If bleeding persists beyond three months, it can be treated with supplemental estrogen and/or a nonsteroidal anti-inflammatory drug (NSAID). Other options are to change to an OCP with a higher estrogen content or to a different formulation (ie, a low-dose OCP containing a different progestin).[1,6]

References:
==========
1. Approach to common side effects. In: Wallach M, Grimes DA, Chaney EJ, et al., eds. Modern oral contraception: updates from The Contraception Report. Totowa, N.J.: Emron, 2000:70-6.
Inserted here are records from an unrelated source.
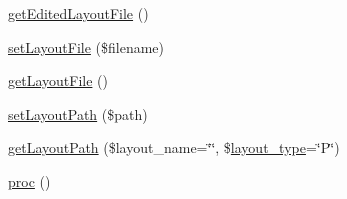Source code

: \begin{DoxyCompactItemize}
\item 
\hyperlink{classModuleObject_a14fc83257a1518a1753c50cb11289c27}{get\+Edited\+Layout\+File} ()
\item 
\hyperlink{classModuleObject_aab99465b1bac81df148c829a3b14f933}{set\+Layout\+File} (\$filename)
\item 
\hyperlink{classModuleObject_af446ac0f9c2a19c2629f30afd6271ec6}{get\+Layout\+File} ()
\item 
\hyperlink{classModuleObject_a15410a43eadf4aa49e4fed4b26cd1f25}{set\+Layout\+Path} (\$path)
\item 
\hyperlink{classModuleObject_ad3f6b56ddff1e52a49015771d0a08336}{get\+Layout\+Path} (\$layout\+\_\+name=\char`\"{}\char`\"{}, \$\hyperlink{ko_8install_8php_a0532d89570cfdaebc628afac2ff5a81b}{layout\+\_\+type}=\char`\"{}P\char`\"{})
\item 
\hyperlink{classModuleObject_a621ea29505c6ccd4444a06bc1c8554a5}{proc} ()
\end{DoxyCompactItemize}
2. Kaunitz AM. Oral contraceptive estrogen dose considerations. Contraception 1998;58(3 suppl):S15-21.
3. Sulak P, Lippman J, Siu C, Massaro J, Godwin A. Clinical comparison of triphasic norgestimate/ 35 micrograms ethinyl estradiol and monophasic norethindrone acetate/20 micrograms ethinyl estradiol. Contraception 1999;59:161-6.
4. Thorneycroft IH. Cycle control with oral contraceptives: a review of the literature. Am J Obstet Gynecol 1999;180(2 pt 2):280-7.
5. Rosenberg MJ, Waugh MS, Stevens CM. Smoking and cycle control among oral contraceptive users. Am J Obstet Gynecol 1996;174:628-32.
6. Krettek JE, Arkin SI, Chaisilwattana P, Monif GR. Chlamydia trachomatis in patients who used oral contraceptives and had intermenstrual spotting. Obstet Gynecol 1993;81(5 pt 1):728-31.